(Plain-text document sources)
● ● ● ●

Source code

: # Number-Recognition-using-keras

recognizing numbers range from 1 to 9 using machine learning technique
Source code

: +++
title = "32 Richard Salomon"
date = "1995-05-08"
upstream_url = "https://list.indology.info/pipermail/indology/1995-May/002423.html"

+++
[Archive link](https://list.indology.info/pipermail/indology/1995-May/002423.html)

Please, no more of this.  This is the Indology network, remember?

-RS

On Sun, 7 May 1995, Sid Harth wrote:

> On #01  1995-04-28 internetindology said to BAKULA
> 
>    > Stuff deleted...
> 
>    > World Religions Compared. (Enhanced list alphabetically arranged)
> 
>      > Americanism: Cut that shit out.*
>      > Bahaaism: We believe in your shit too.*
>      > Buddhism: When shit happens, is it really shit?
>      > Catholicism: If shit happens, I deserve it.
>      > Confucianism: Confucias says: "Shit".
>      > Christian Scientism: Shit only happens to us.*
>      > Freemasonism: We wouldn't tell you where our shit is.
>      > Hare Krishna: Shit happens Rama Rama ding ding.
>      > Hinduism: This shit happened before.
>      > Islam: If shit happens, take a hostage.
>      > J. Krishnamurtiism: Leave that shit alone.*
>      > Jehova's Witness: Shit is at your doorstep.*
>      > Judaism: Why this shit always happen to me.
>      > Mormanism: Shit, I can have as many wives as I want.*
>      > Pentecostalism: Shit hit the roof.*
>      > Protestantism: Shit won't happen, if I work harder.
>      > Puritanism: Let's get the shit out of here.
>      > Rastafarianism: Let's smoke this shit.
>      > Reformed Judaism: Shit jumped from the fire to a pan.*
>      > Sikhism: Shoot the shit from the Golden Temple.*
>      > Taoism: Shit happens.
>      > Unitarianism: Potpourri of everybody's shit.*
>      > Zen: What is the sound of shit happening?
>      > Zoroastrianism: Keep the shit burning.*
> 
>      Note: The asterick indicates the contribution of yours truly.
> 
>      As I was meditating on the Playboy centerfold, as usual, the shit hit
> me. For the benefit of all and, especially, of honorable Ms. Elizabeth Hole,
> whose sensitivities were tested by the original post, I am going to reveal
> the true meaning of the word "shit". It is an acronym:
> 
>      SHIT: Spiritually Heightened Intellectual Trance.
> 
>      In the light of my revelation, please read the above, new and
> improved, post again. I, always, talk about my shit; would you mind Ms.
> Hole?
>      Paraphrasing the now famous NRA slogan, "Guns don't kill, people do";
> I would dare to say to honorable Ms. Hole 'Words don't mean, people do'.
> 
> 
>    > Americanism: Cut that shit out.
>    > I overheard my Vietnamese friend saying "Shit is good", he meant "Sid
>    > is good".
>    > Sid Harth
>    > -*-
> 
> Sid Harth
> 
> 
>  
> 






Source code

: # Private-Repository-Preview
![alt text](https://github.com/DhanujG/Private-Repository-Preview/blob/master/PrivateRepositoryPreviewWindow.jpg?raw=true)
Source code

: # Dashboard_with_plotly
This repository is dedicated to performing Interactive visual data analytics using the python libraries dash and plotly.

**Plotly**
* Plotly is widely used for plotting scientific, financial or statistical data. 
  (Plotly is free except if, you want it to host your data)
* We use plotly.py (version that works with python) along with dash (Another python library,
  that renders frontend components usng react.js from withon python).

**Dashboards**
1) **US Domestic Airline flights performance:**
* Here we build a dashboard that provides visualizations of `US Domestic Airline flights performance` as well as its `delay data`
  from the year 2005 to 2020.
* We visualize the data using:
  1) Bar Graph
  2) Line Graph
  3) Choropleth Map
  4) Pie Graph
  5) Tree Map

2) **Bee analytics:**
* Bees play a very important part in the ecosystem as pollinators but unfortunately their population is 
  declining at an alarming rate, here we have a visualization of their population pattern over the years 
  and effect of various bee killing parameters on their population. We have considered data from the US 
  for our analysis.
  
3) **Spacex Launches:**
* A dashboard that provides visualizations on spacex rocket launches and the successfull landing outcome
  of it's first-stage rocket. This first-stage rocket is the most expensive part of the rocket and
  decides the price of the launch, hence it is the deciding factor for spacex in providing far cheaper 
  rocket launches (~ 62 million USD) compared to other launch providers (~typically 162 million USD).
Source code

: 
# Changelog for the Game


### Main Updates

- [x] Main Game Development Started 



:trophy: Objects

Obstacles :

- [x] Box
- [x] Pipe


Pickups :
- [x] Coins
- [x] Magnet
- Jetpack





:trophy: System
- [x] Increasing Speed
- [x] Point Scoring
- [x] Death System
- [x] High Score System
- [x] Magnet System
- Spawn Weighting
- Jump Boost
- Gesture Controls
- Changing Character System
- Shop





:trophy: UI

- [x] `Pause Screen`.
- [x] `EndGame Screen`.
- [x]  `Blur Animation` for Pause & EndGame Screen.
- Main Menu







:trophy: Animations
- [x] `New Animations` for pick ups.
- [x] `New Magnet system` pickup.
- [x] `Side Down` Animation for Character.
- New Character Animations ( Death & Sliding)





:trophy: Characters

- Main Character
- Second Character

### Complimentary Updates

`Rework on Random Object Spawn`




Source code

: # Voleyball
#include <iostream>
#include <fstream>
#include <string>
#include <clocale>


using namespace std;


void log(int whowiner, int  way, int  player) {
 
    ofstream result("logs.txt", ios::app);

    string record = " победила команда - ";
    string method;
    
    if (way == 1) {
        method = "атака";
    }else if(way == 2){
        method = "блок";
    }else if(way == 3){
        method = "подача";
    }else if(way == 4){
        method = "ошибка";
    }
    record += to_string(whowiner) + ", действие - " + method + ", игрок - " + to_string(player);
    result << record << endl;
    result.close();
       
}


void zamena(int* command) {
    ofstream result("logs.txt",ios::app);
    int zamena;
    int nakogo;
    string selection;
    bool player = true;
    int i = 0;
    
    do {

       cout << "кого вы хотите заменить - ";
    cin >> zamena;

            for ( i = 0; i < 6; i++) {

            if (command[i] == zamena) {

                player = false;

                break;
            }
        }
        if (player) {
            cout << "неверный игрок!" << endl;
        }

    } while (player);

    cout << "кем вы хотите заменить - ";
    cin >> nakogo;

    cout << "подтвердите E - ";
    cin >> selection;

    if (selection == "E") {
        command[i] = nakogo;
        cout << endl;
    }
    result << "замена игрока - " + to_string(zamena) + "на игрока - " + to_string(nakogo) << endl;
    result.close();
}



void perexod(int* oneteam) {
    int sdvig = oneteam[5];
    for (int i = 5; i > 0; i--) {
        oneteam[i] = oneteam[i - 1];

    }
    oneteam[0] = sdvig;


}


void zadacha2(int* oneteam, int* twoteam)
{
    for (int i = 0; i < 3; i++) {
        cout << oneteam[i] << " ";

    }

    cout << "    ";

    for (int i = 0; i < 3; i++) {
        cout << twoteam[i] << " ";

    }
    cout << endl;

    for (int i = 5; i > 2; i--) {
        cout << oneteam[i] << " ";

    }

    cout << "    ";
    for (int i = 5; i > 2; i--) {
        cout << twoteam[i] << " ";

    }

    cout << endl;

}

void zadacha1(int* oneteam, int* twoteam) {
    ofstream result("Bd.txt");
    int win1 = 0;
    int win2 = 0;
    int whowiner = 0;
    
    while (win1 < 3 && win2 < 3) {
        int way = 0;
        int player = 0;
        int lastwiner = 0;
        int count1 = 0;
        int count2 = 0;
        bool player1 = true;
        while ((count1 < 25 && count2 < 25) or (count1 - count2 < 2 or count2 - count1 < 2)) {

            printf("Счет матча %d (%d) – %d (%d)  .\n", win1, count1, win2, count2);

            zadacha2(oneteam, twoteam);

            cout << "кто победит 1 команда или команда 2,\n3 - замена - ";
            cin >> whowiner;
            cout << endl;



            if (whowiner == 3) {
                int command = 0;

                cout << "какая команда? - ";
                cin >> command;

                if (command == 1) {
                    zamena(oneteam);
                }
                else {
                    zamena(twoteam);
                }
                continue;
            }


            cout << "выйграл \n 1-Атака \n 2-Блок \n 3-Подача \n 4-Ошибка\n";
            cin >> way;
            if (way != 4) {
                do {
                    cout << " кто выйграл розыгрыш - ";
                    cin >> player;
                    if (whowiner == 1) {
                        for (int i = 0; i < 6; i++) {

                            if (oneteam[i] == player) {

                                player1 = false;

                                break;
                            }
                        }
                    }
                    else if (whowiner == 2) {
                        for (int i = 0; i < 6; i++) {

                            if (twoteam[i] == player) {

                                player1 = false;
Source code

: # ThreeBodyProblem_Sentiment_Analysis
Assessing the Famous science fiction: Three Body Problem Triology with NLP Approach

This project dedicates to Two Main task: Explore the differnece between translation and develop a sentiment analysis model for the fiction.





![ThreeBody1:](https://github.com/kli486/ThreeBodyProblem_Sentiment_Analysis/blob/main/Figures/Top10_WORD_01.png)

● ● ● ●

Instructions for the task:
Copy out each line from the preceding entries that mentions the word "method".

Reply to the task:
    string method;
        method = "атака";
        method = "блок";
        method = "подача";
        method = "ошибка";
    record += to_string(whowiner) + ", действие - " + method + ", игрок - " + to_string(player);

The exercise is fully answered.